Copy out each line of the material in which the word "simple" can be found.

+ + + + +

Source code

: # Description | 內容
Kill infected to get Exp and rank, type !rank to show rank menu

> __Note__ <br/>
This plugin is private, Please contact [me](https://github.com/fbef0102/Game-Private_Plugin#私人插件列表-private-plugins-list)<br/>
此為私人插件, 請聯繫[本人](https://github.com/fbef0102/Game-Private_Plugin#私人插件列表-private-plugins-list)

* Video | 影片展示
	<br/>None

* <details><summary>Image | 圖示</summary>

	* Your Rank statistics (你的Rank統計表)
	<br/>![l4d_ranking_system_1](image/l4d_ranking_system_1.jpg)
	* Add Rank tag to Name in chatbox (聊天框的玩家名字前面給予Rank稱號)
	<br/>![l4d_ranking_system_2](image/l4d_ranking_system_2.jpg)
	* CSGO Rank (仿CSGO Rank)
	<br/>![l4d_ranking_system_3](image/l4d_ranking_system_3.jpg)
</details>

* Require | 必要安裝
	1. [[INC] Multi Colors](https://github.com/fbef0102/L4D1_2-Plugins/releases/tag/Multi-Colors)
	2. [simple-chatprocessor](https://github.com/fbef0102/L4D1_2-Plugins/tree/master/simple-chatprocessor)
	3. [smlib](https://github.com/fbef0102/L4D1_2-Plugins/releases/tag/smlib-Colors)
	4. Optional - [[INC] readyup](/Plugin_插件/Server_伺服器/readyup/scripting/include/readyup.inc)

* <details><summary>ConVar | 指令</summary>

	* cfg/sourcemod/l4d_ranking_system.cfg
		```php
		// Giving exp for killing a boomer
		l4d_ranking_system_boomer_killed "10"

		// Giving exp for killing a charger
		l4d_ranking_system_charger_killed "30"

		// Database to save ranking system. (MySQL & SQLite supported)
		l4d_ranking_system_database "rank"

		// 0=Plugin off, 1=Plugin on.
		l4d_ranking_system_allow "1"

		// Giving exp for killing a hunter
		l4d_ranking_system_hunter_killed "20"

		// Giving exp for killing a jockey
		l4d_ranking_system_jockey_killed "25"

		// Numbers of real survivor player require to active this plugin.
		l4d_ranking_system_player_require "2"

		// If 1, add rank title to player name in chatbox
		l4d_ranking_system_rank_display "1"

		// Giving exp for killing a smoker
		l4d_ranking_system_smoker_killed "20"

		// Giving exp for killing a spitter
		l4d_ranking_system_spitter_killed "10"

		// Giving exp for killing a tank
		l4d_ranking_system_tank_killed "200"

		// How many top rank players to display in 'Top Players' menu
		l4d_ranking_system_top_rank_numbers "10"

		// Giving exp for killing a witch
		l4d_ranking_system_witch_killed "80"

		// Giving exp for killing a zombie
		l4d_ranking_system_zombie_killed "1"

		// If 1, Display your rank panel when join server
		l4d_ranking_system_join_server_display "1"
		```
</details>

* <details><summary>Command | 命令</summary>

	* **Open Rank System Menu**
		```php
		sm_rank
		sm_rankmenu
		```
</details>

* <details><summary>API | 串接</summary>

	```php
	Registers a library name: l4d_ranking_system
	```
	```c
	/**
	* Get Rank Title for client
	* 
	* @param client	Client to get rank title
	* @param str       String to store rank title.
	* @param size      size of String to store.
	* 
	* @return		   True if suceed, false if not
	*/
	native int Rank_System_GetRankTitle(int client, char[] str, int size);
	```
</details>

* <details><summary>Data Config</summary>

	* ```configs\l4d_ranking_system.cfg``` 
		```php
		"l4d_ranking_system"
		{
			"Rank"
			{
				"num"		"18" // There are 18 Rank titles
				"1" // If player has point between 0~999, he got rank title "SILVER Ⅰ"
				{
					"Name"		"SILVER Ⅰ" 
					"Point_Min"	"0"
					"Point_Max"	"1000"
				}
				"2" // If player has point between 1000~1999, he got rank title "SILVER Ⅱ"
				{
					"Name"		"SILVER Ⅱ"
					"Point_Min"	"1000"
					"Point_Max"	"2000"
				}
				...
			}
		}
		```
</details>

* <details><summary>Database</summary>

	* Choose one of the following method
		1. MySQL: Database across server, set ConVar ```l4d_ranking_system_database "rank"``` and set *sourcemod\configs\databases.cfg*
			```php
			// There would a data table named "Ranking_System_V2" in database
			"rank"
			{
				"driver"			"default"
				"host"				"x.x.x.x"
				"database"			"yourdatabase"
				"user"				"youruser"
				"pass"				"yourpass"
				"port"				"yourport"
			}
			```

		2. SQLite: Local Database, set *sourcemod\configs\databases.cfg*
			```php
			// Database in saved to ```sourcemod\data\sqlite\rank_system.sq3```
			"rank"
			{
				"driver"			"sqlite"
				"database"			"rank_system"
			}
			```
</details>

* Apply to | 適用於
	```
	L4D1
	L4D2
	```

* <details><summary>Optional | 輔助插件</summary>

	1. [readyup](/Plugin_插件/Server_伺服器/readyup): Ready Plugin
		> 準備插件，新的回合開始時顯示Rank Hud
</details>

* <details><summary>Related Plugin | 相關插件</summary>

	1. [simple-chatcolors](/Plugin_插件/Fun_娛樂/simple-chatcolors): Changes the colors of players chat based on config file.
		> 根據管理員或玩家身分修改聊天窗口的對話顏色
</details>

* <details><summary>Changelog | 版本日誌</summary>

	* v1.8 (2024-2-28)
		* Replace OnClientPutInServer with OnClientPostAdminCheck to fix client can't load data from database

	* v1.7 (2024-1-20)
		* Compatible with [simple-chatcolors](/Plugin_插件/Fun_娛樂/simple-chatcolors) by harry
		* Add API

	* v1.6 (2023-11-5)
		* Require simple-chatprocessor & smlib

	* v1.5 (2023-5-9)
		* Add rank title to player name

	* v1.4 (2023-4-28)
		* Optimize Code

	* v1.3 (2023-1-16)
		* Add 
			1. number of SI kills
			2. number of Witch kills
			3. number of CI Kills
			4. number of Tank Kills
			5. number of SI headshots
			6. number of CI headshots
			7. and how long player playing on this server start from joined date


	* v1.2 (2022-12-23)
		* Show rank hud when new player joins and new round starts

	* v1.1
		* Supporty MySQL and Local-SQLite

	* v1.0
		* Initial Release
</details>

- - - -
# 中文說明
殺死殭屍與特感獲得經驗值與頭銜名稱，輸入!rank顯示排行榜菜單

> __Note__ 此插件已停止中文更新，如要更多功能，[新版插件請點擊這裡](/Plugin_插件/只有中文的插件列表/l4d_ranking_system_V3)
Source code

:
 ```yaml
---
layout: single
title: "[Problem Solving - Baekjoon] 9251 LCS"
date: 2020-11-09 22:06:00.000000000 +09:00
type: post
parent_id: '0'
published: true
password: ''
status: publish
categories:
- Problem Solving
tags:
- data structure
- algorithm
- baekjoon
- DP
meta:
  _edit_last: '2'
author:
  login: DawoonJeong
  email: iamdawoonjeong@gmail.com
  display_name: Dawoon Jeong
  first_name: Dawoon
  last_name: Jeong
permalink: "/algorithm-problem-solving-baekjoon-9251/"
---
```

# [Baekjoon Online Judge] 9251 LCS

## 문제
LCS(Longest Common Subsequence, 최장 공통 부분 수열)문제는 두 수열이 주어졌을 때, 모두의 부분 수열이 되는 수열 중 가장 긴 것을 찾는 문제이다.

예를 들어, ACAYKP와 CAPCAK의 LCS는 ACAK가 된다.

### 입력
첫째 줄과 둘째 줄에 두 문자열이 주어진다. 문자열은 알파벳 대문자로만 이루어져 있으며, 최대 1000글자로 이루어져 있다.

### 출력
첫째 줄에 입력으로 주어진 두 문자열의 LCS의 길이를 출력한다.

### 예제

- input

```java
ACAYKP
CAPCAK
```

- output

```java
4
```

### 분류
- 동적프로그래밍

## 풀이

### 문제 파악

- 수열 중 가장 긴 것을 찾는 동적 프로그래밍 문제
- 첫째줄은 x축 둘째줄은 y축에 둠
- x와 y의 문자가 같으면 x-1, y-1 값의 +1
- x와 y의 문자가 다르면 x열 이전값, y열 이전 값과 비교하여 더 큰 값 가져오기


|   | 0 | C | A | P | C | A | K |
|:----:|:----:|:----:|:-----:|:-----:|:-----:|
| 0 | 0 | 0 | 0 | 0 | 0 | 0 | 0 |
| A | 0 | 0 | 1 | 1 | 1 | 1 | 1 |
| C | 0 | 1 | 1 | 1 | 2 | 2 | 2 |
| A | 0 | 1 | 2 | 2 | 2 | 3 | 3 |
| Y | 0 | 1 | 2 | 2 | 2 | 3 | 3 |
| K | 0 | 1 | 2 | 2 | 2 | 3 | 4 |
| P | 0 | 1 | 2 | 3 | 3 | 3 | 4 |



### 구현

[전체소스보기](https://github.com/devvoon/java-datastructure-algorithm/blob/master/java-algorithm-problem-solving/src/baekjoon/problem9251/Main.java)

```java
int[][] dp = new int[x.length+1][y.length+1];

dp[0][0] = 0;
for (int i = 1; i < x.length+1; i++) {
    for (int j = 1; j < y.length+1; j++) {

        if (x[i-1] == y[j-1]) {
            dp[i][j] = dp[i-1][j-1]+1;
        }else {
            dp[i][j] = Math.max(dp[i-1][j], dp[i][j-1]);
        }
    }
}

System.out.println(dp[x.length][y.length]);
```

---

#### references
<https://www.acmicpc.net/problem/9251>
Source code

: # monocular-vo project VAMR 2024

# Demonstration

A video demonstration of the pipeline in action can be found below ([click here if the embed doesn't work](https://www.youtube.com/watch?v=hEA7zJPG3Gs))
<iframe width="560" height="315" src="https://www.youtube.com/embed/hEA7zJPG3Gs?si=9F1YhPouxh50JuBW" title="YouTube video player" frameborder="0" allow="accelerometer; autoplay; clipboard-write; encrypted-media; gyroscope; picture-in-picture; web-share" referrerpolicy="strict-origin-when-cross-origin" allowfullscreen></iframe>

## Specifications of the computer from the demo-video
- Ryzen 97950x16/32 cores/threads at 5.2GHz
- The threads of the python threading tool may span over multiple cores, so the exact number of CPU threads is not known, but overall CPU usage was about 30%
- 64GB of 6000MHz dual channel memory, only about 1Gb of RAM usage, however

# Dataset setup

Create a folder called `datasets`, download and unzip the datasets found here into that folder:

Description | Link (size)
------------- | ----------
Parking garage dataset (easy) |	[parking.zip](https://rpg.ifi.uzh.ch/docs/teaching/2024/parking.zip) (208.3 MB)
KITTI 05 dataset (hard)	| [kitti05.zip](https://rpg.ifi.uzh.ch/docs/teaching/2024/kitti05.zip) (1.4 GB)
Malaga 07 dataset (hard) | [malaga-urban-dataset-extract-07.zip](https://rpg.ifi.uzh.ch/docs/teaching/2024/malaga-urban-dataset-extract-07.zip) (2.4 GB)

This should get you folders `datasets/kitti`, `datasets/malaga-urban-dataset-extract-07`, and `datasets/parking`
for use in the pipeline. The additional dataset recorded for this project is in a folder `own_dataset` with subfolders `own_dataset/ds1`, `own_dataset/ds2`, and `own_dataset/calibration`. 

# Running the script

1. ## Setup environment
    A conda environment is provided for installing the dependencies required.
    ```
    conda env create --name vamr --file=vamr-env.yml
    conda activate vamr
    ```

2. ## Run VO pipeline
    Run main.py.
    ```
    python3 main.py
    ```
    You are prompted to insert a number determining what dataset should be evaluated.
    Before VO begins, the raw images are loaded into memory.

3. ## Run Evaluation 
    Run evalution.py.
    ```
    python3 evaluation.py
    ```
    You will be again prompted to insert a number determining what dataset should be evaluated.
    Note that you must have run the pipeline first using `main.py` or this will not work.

+ + + + +

Answer space:
	2. [simple-chatprocessor](https://github.com/fbef0102/L4D1_2-Plugins/tree/master/simple-chatprocessor)
	1. [simple-chatcolors](/Plugin_插件/Fun_娛樂/simple-chatcolors): Changes the colors of players chat based on config file.
		* Compatible with [simple-chatcolors](/Plugin_插件/Fun_娛樂/simple-chatcolors) by harry
		* Require simple-chatprocessor & smlib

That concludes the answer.